Sua glória começa com espaço decente para quatro ocupantes, passa por um porta-malas, que se não é uma arena de rodeio, mostra honestidade franciscana e termina com preços de manutenção (R$ 1.100 de seguro e R$ 2.215 até os 60.000 km) de acordar um prédio e fazer inveja para o povo.

 

Que sorte a nossa

 

Sim, há detalhes que o fazem mais barato que a concorrência. Onde há menos material há, portanto, menos custo. Nas rodas são apenas 3 parafusos, no para-brisa apenas uma palheta, não pense em ver um lavador no vidro traseiro e as borrachas internas das portas são feitas de uma única peça que também veda a parte externa. Seus assentos vêm da Índia e são mais finos do que você está acostumado a ver, os freios têm discos sólidos e o cabeçote do 1.0 SCe perdeu o comando de válvulas variável e o regenerador de energia. Isso também ajuda na redução do peso (são apenas 780 kg), outro fator preponderante para as impressões ao dirigir elogiáveis e para a média de consumo de 10,8 km/l.

 

É bom dizer que o acabamento é feito com plástico bem duro e que não há nem conta-giros no painel? É. E também que se o motorista for grandalhão vai esmagar as pernas de quem senta atrás. Mas se tiver menos de 1,80 m a história é quase de paixão. Há um metro do assento ao teto. Seu problema mesmo é ser estreito. Dois caras gordinhos se esbarram nos bancos da frente. A largura total é de 1,58 m, contra 1,63 m do Mobi e 1,64 m do Up.

 

Há outro mal do qual ele padece: acima de 100 km/h a influência do vento é bem perceptível. Essa história de SUV dos compactos (certificado pelo Inmetro) o colocou a 18 cm do solo e, mesmo com rodas de 14”, a aderência é prejudicada. Isso tem pouco a ver com o eixo rígido na suspensão traseira, e mais com a aerodinâmica. O Kwid é um carro bem estável em velocidades até 100 km/h e suporta com coragem buracos, valetas e lombadas.
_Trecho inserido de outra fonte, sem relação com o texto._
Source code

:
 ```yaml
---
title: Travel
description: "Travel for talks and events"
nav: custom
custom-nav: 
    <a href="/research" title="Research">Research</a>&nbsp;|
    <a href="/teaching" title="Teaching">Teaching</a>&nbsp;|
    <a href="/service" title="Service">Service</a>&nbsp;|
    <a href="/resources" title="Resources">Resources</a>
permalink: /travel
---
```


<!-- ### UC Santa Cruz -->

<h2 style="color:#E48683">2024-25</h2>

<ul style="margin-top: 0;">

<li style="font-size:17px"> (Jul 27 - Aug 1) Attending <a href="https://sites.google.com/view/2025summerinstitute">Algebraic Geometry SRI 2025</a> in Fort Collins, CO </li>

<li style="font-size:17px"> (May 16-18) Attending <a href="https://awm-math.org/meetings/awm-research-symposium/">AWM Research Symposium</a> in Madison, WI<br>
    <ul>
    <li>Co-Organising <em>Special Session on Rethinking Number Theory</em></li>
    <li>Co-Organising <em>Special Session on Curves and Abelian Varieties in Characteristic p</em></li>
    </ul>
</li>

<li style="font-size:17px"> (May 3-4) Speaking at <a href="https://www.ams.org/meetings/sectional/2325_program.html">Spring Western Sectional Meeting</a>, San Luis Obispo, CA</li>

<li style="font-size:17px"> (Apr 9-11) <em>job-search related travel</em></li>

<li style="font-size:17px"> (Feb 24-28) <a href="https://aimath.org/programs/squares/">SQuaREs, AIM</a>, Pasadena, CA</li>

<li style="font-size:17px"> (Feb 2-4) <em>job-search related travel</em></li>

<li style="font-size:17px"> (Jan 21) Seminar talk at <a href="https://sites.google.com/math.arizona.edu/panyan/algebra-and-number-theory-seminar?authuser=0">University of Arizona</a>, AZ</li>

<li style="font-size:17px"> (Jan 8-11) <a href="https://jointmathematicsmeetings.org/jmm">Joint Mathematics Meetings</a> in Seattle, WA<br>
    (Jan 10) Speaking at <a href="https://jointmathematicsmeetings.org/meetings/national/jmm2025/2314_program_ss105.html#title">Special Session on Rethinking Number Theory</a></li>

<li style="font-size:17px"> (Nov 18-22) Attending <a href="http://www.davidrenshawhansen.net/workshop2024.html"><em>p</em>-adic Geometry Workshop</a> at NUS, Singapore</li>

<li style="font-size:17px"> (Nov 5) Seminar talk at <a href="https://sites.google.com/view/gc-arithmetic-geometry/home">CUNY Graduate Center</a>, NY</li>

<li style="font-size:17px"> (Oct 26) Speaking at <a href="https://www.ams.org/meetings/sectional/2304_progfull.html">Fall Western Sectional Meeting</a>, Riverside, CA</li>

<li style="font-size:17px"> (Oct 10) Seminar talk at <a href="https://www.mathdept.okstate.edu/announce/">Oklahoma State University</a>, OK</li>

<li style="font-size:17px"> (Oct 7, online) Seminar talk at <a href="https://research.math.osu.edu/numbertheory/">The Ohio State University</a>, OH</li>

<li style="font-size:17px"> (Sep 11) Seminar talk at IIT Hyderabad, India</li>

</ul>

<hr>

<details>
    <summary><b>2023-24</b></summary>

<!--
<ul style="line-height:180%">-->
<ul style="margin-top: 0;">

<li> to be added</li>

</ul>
Arriscamos até uns cavalos-de-pau com ele na pista de testes – local seguro e controlado – e ele não capotou como você poderia imaginar de algo com um preço tão camarada e esse tipo de suspensão. Que sorte a nossa! Se a sua grana está curta, nem vire para ver o Up. Vem sofrer com o Kwid!

 

1º Lugar – Volkswagen UP

 

Uma vitória suada de um carro que não tenho coragem de desgostar. Lembro do lançamento em 2014. Era a primeira vez que alguma fabricante havia feito um carro 1.0 com preço na casa dos R$ 30 mil, que só parecia um carro de R$ 30 mil antes de você dirigi-lo. Ele tirou aquele medo bobo de comprar um carro barato. Mas não foi isso o que aconteceu, e as vendas nunca decolaram. Talvez porque você não o experimentou. Foi assim comigo também. Mas na hora que eu guiei, foi bem melhor que imaginei. Se soubesse tinha feito antes.

 

Vale lembrar que o VW ficou dois míseros pontinhos à frente do Kwid no comparativo, e a maior diferença entre os dois está justamente na razão de ser do Renault: o preço. Considerando a sensibilidade dos bolsos médios, uma diferença de 26,7% no preço final é quase como mudar de categoria. Nem a gasolina sobe tanto. Mas o Up justifica tanta grana a mais?

 

Feito com padrões de construção semelhantes ao modelo alemão, o VW é um exemplo de carro compacto. Aços de alta e ultra-alta resistência na composição e uso de técnicas de segurança no padrão internacional fazem dele um carro nitidamente melhor e com uma atmosfera de segurança sem igual. A conclusão veio pelo teste de colisão do LatinNCap, onde ele conseguiu 9 das 10 estrelas (5 para o motorista e 4 para quem viaja no banco traseiro) possíveis no teste. E isso tem um preço cobrado no bolso e no peso do carro. Com 3,60 m de comprimento, 1,64 m de largura e um entre-eixos de 2,42 m ele vai a 922 kg na versão básica, a Take.

 

Clássico

 

A lista de equipamentos também se equivale à do Kwid, mas ele tem lavador do vidro traseiro, suporte para celular e entrada USB para carregamento, ausentes no Renault, mas traz apenas dois airbags, em vez dos quatro presentes no Kwid. Talvez porque ele não precise de mais dois e o Renault, sim. Outros equipamentos valorosos nesse deserto de mimos são a regulagem de altura do banco do motorista e a chave no estilo canivete de série. O espaço interno no geral é o melhor dos três. Mais largo do trio, ele só perde para o novato quando você mede a altura do assento ao teto no banco traseiro: aqui há 95 cm, no Kwid são 99 cm.

 

À exceção do disparate na qualidade de construção, nível de segurança e equipamentos extras, o Up é equilibrado com os rivais em desempenho. Com um motor 1.0 capaz de gerar 82 cv e 10,4 mkgf a apenas 3.000 rpm ficou um pouco atrás do Kwid, no meio do caminho entre ele e o Mobi. Mas o torque que aparece cedo faz uma boa diferença quando você está na estrada, a partir dos 100 km/h. Ele consegue retomar velocidade mais rápido que os rivais quando se está em quinta marcha, algo que só o Renault faz com alguma decência.

 

A suspensão transmite mais qualidade, definitivamente não parece que se está no carro mais barato de uma marca. Se você compará-lo ao Gol ou ao Fox de mesmo motor, vai ficar na dúvida sobre qual faz você sofrer menos. E aposto algumas fichas que escolherá o Up. O consumo médio é de 10,9 km/l e as revisões até 60.000 km passam pouco dos R$ 3 mil. Se o seu estilo é a sofrência brasileira, prepare-se para mudar. O Up é um clássico mundial. (Car And Driver/Raphael Panaro)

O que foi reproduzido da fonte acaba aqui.